El paradigma de la neurodiversidad es uno de los más innovadores constructos en la historia de la comprensión de la mente humana. Por ello, es pertinente aclarar algunas preguntas que suelen darse. Esta lista no es exhaustiva y podemos irla aumentando mientras más interrogantes surjan.

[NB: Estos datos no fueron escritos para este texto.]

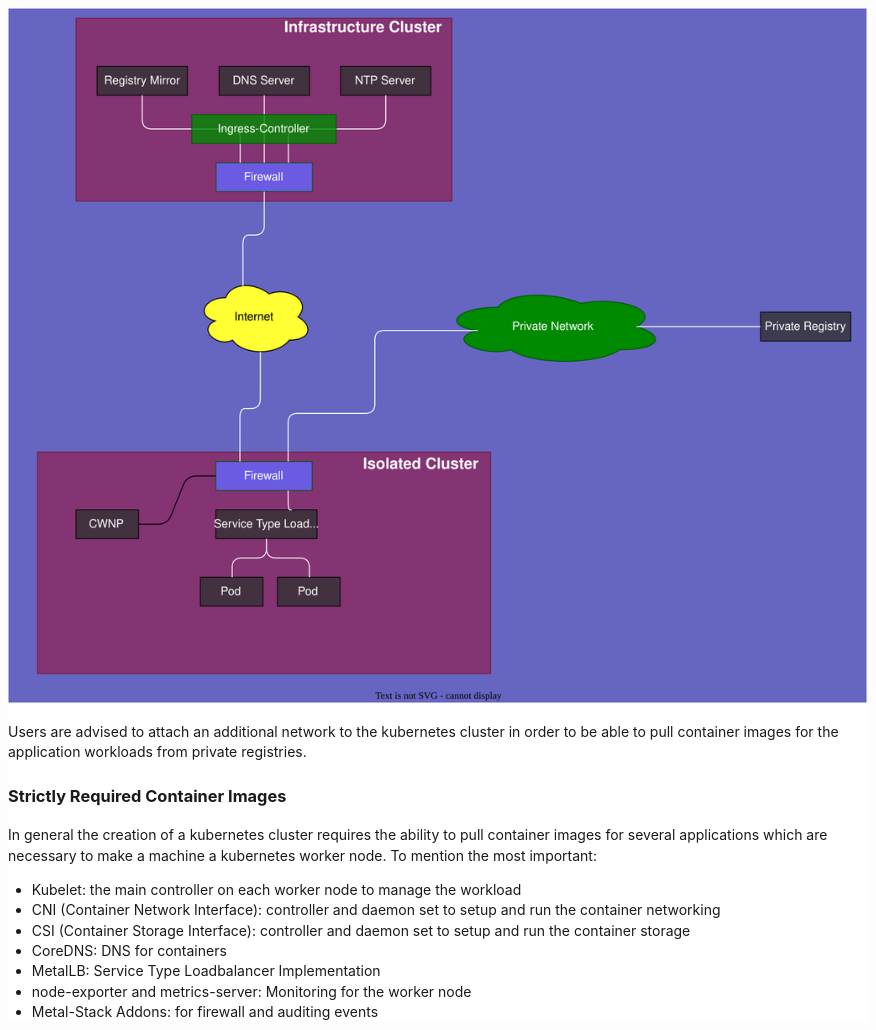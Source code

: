 ![Network Design](isolated-kubernetes.drawio.svg)

Users are advised to attach an additional network to the kubernetes cluster in order to be able to pull container images for the application workloads from private registries.

### Strictly Required Container Images

In general the creation of a kubernetes cluster requires the ability to pull container images for several applications which are necessary to make a machine a kubernetes worker node. To mention the most important:

- Kubelet: the main controller on each worker node to manage the workload
- CNI (Container Network Interface): controller and daemon set to setup and run the container networking
- CSI (Container Storage Interface): controller and daemon set to setup and run the container storage
- CoreDNS: DNS for containers
- MetalLB: Service Type Loadbalancer Implementation
- node-exporter and metrics-server: Monitoring for the worker node
- Metal-Stack Addons: for firewall and auditing events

¿»Neurodiversidad» es una nueva forma de hablar de «trastorno»?
No. La «neurodiversidad» es un hecho biológico: todos tenemos cerebros diferentes y estos se agrupan según ciertas similitudes. El tipo de cerebro mayoritario es el neurotípico (neurológicamente típico) y las demás formas (neurotipos) conforman la neurodivergencia (aquello que diverge del cerebro considerado «normal»). En ella encontramos al autismo, la dislexia, el déficit de atención, las condiciones pisquiátricas, las neurodivergencias adquiridas, etc. La neurodiversidad se inspira y enmarca en la «biodiversidad», así como cada especie cumple un rol en el ecosistema (una abeja no es menos importante que un ser humano), cada neurotipo es valioso por su mera existencia. No es un término que busque reemplazar a «trastorno» en sí El paradigma de la neurodiversidad se aparta de este término desde que el autismo, por ejemplo, no es un trastorno (una desviación) respecto de lo neurotípico sino una condición de vida relacionada con un neurodesarrollo atípico, alterno. Esto, evidentemente, no excluye las dificultades ni las discapacidades que pueda experimentar la persona autista al interactuar con un entorno poco (o nada) adaptado a sus necesidades.

¿El paradigma de la neurodiversidad se enfoca sólo en las fortalezas?
No. Que se separe de la lógica capacitista del «trastorno» no equivale a negar las dificultades y retos. Sin embargo, no sólo se focaliza en ellas sino, al mismo tiempo, en las fortalezas y destrezas propias de cada neurotipo cuando estas se manifiestan en un individuo particular. Por ejemplo, en el TDAH mayores destrezas en el pensamiento divergente (elemento fundamental de la creatividad); en el autismo, la capacidad de hiperfocalización y sistematización; en la dislexia, el pensamiento espacial, etc. Es importante recalcar que el paradigma de la neurodiversidad no mide a las personas por su capacidad para «hacer algo» sino por el hecho de «ser». Enfatiza que toda vida neurodivergente es valiosa en sí misma, independientemente de las destrezas que el individuo pueda presentar o no.

¿El paradigma de la neurodiversidad sólo enfatiza en formas «leves» de autismo?
No. El paradigma de la neurodiversidad señala que es ficticio hablar de un autismo «leve» y otro «severo», en le sentido de que las etiquetas de «funcionamiento» conllevan a una serie de estigmas por un lado y cierta negligencia por otro, y poco dicen de la persona en particular. En el autismo debemos enfocarnos en las necesidades de apoyo y brindar los ajustes y acomodaciones necesarias.
Por otro lado, el autismo es una discapacidad dinámica; esto quiere decir que la persona no tiene las mismas necesidades de apoyo durante su vida, incluso durante el mismo día. Por ello, las adaptaciones deben ser pensadas en aquello que cada autista necesite. El paradigma de la neurodiversidad se centra en el bienestar de cada persona neurodivergente, en las condiciones necesarias para que sea alcanzado.

¿El paradigma de la neurodiversidad niega la discapacidad?
No. Se aleja del modelo médico de la discapacidad, el cual la sitúa en la persona que debe ser rehabilitada, centrándose en la patología; así, señala que la persona «tiene» una discapacidad, de la manera en que se «tienen» enfermedades.
El paradigma de la nerodiversidad señala que el autista, por ejemplo, «está» discapacitado (se encuentra en situaciones de discapacidad) o «es» discapacitado porque sus impedimentos se transforma en discapacidad al contacto con las barreras y la falta de apoyos e nuestra sociedad. No obstante, la discapacidad no se agota en lo social, hay neurodivergentes que pese a las adecuaciones necesitarán de cuidados permanentes, como señala el modelos social-relacional de la discapacidad.
No todos los neurodivergentes son discapacitados, quienes sí lo sean situacionalmente, temporalmente o permanentemente, requieren, por derecho natural, los ajustes y cuidados necesarios para su bienestar. Esto enseña y practica el paradigma de la neurodiversidad.